Most of the eukaryotic genome is transcribed, yielding a complex repertoire of transcripts that includes tens of thousands of individual noncoding RNAs with little or no predicted protein-coding capacity. Among these are well-studied small RNAs, such as microRNAs, as well as many other classes of small and long transcripts whose functions and mechanisms of biogenesis are less clear - but likely no less important. The MALAT1 locus is over-expressed in many human cancers and produces an abundant long nuclear-retained noncoding RNA. Despite being an RNA polymerase II transcript, we previously showed that the 3'end of MALAT1 is not produced by canonical cleavage/polyadenylation but instead by recognition and cleavage of a tRNA-like structure by RNase P. This results in the generation of a second noncoding RNA from the MALAT1 locus known as mascRNA that is tRNA-like and exported to the cytoplasm. mascRNA is significantly more evolutionarily conserved than the long MALAT1 transcript;however, the function of mascRNA and its role in cancer initiation/progression have not been explored.
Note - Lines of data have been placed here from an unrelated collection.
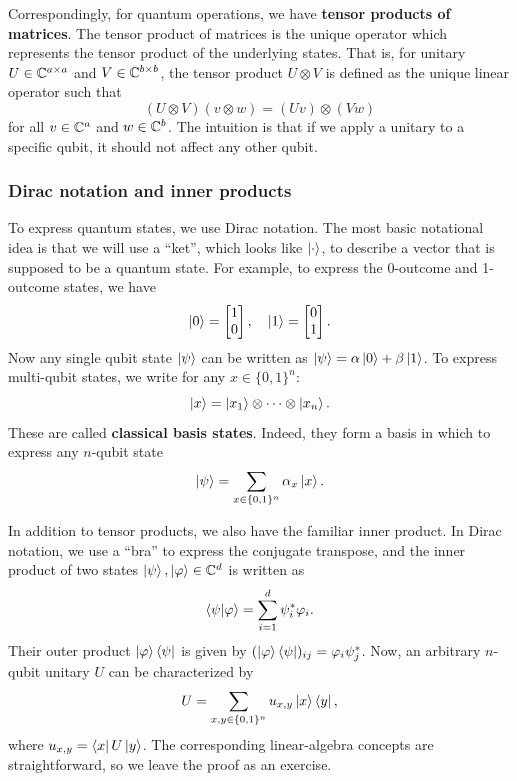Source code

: \documentclass[a4paper,draft]{article}
\begin{document}
Correspondingly, for quantum operations, we have \textbf{tensor products
of matrices}. The tensor product of matrices is the unique operator which
represents the tensor product of the underlying states. That is, for
unitary $U \in \mathbb{C}^{a \times a}$ and $V \in \mathbb{C}^{b \times b}$, the tensor
product $U \otimes V$ is defined as the unique linear operator such that
\[
  (U \otimes V) (v \otimes w) = (U v) \otimes (V w)
\]
for all $v \in \mathbb{C}^a$ and $w \in \mathbb{C}^b$. The intuition is that if we apply
  a unitary to a specific qubit, it should not affect any other qubit.

\subsubsection*{Dirac notation and inner products}

To express quantum states, we use Dirac notation. The most basic
notational idea is that we will use a ``ket'', which looks like
$\left\lvert \cdot\right\rangle$, to describe a vector that is supposed to be a quantum
state. For example, to express the 0-outcome and 1-outcome states, we have
\[
  \left\lvert 0\right\rangle = \begin{bmatrix}
    1 \\ 0
  \end{bmatrix}, \quad
  \left\lvert 1\right\rangle = \begin{bmatrix}
    0 \\ 1
  \end{bmatrix}.
\]
Now any single qubit state $\left\lvert \psi\right\rangle$ can be written as $\left\lvert \psi\right\rangle
  = \alpha \left\lvert 0\right\rangle + \beta \left\lvert 1\right\rangle$. To express multi-qubit states, we
  write for any $x \in \{ 0, 1 \}^n$:
\[
  \left\lvert x\right\rangle = \left\lvert x_1\right\rangle \otimes \dots \otimes \left\lvert x_n\right\rangle.
\]
These are called \textbf{classical basis states}. Indeed, they form a
  basis in which to express any $n$-qubit state
\[
  \left\lvert \psi\right\rangle = \sum_{x \in \{0, 1\}^n} \alpha_x \left\lvert x\right\rangle.
\]

In addition to tensor products, we also have the familiar inner product.
In Dirac notation, we use a ``bra'' to express the conjugate transpose,
and the inner product of two states $\left\lvert \psi\right\rangle, \left\lvert \varphi\right\rangle \in \mathbb{C}^d$ is
written as
\[
  \left\langle \psi | \varphi \right\rangle = \sum_{i=1}^d \psi_i^* \varphi_i.
\]
Their outer product $\left\lvert \varphi\right\rangle \left\langle \psi \right\rvert$ is given by $(\left\lvert \varphi\right\rangle
  \left\langle \psi \right\rvert)_{ij} = \varphi_i \psi_j^*$. Now, an arbitrary $n$-qubit
  unitary $U$ can be characterized by
\[
  U  = \sum_{x, y \in \{0, 1\}^n} u_{x, y} \left\lvert x\right\rangle \left\langle y \right\rvert,
\]
where $u_{x, y} = \left\langle x \right\rvert U \left\lvert y\right\rangle$. The corresponding linear-algebra
  concepts are straightforward, so we leave the proof as an exercise.
\end{document}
In Specific Aim 1, I will use a newly developed expression plasmid that recapitulates MALAT1 3'end processing to efficiently overexpress mascRNA in tissue culture cells. Changes in gene expression and cellular phenotype induced by modulating the expression of mascRNA will be identified, allowing paradigms for how tRNA-like small RNAs function in mammalian cells to be revealed.
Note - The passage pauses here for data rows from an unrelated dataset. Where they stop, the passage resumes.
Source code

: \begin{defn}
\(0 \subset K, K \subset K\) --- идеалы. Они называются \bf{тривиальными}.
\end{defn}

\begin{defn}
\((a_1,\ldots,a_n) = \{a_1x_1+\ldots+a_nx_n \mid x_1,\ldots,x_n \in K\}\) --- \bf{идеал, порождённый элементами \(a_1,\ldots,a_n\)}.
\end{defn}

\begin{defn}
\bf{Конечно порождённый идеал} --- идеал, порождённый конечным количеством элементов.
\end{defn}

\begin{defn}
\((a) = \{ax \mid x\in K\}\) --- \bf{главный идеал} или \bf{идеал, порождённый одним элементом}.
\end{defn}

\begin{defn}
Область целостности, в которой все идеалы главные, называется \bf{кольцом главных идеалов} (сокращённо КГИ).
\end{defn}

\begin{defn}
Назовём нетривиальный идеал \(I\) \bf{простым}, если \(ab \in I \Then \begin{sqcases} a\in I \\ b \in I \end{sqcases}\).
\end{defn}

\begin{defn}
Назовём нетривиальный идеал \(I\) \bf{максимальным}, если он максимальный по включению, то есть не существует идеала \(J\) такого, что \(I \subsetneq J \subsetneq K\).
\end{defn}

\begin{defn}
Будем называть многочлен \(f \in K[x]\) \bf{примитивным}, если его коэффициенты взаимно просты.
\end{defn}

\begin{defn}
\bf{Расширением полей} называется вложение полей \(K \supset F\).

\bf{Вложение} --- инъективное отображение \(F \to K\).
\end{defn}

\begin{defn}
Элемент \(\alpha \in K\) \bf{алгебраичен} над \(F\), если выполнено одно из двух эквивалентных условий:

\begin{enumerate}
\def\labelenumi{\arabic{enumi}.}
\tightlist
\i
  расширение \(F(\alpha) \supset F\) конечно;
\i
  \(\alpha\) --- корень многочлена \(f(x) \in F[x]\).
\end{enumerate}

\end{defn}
In Specific Aim 2, I will characterize the molecular mechanisms by which the 3'end of the long MALAT1 transcript is stabilized despite the absence of a canonical poly(A) tail. These experiments will reveal new insights into how long transcripts not subjected to cleavage/polyadenylation are made resistant to degradation and function in gene expression. As there are very likely other noncoding RNAs besides MALAT1 that are processed at their 3'ends via non-canonical mechanisms, next-generation sequencing technology will be used in Specific Aim 3 to specifically identify the 3'ends of long poly(A) minus RNAs. Nearly all previous studies characterizing the transcriptome have used a poly(A) selection step to enrich for messenger RNAs and deplete abundant housekeeping RNAs, such as ribosomal RNAs. However, this step also removes all long RNAs that lack poly(A) tails and, therefore, most transcripts subjected to non-canonical 3'end processing mechanisms. By using a novel library construction method, the mature 3'ends of these previously "hidden" RNAs will be revealed and characterized, providing insights into unexpected regulatory mechanisms that may control RNA stability, localization, or translation efficiency. In the short term, this career development awar will allow me to greatly expand my research into new, previously unexplored areas during the K99 phase. The excellent training environment in the Sharp lab and MIT will greatly facilitate not only the mentored research but also endow me with all the necessary skills to transition to an independent academic faculty position. In the long term, I am confident that these experiments will provide a foundation on which my own independent research program can grow and flourish. In summary, by identifying the functional role of tRNA-like small RNAs as well as characterizing the mechanisms that generate and stabilize non-canonical 3'ends of long RNAs, these innovative studies will reveal key new insights into the regulation, functions, and processing of noncoding RNAs that are relevant in human cancer.
The MALAT1 locus is commonly misregulated in many human cancers. This locus generates two noncoding RNAs, although their cellular functions and the mechanisms by which they affect cancer initiation/progression are poorly understood. Therefore, characterizing the functions of these transcripts and the mechanisms by which they are regulated will both contribute to our understanding of the transcriptional output of the human genome as well as likely yield insights into how these transcripts affect human disease.